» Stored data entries
<<<<

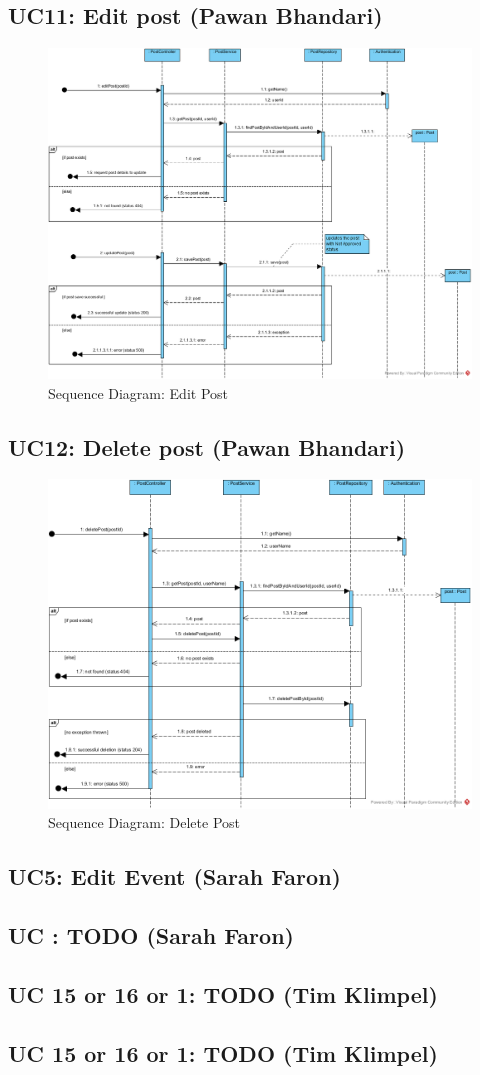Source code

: \documentclass{article}
\begin{document}
\subsection{UC11: Edit post (Pawan Bhandari)}
\begin{figure}[H]
    \centering
    \includegraphics[width=.98\textwidth]{images/SD-UC11-EditPost.png}
    \centering
    \caption{Sequence Diagram: Edit Post}
\end{figure}
\subsection{UC12: Delete post (Pawan Bhandari)}
\begin{figure}[H]
    \centering
    \includegraphics[width=.98\textwidth]{images/SD-UC12-DeletePost.png}
    \centering
    \caption{Sequence Diagram: Delete Post}
\end{figure}
\subsection{UC5: Edit Event (Sarah Faron)}
\subsection{UC : TODO (Sarah Faron)}
\subsection{UC 15 or 16 or 1: TODO (Tim Klimpel)}
\subsection{UC 15 or 16 or 1: TODO (Tim Klimpel)}
\end{document}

>>>>

» Work task
An exact retyping of each record, with no pictures, is the answer required.

» Answer box
Source code

: \documentclass{article}
\begin{document}
\subsection{UC11: Edit post (Pawan Bhandari)}
\begin{figure}[H]
    \centering
    \includegraphics[width=.98\textwidth]{images/SD-UC11-EditPost.png}
    \centering
    \caption{Sequence Diagram: Edit Post}
\end{figure}
\subsection{UC12: Delete post (Pawan Bhandari)}
\begin{figure}[H]
    \centering
    \includegraphics[width=.98\textwidth]{images/SD-UC12-DeletePost.png}
    \centering
    \caption{Sequence Diagram: Delete Post}
\end{figure}
\subsection{UC5: Edit Event (Sarah Faron)}
\subsection{UC : TODO (Sarah Faron)}
\subsection{UC 15 or 16 or 1: TODO (Tim Klimpel)}
\subsection{UC 15 or 16 or 1: TODO (Tim Klimpel)}
\end{document}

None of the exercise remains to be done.